Is it basically if you have ST elevation in the inferior leads + reciprocal depression in the Anterioseptal leads, that automatically means it's a posterior wall MI? This is a concept we are just being introduced to in school, so I apologize if I'm not using proper terminology. 

Here's the guide we were given to review:


----------



## Gurby (Jun 1, 2015)

The inferior leads (II, III and aVF) have nothing to do with the posterior.  The thing that makes this EKG suspicious for posterior MI is the ST depression in v1-v3.  If you put posterior leads on (v7-v9), you'd likely see ST elevation there.  Leads v1-v3 are reciprocal to the posterior leads.  

There also happens to be an inferior MI going on as you can see from the limb leads.  

Think about the limb leads and precordial leads as looking at different planes of the heart:  I, II, and III (and aVR, aVL and aVF which are derived from I, II, and III through some math) look at the heart vertically, while the v leads look horizontally.  They don't really have anything to do with each other.

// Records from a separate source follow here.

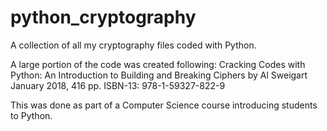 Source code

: # python_cryptography
A collection of all my cryptography files coded with Python.

A large portion of the code was created following:
Cracking Codes with Python: An Introduction to Building and Breaking Ciphers
by Al Sweigart
January 2018, 416 pp.
ISBN-13: 
978-1-59327-822-9

This was done as part of a Computer Science course introducing students to Python.

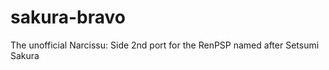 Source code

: sakura-bravo
============

The unofficial Narcissu: Side 2nd port for the RenPSP named after Setsumi Sakura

This picture might help.  Notice how the v leads circle around the heart horizontally while the limb leads go around vertically:


----------



## TomB (Jun 1, 2015)

Jayy said:


> I'm trying to understand reciprocal changes leading to the interpretation of a Posterior wall MI.
> 
> Is it basically if you have ST elevation in the inferior leads + reciprocal depression in the Anterioseptal leads, that automatically means it's a posterior wall MI? This is a concept we are just being introduced to in school, so I apologize if I'm not using proper terminology.
> 
> ...



If the only abnormality on this ECG was the abnormality present in leads V1-V3 I would call it acute isolated posterior STEMI.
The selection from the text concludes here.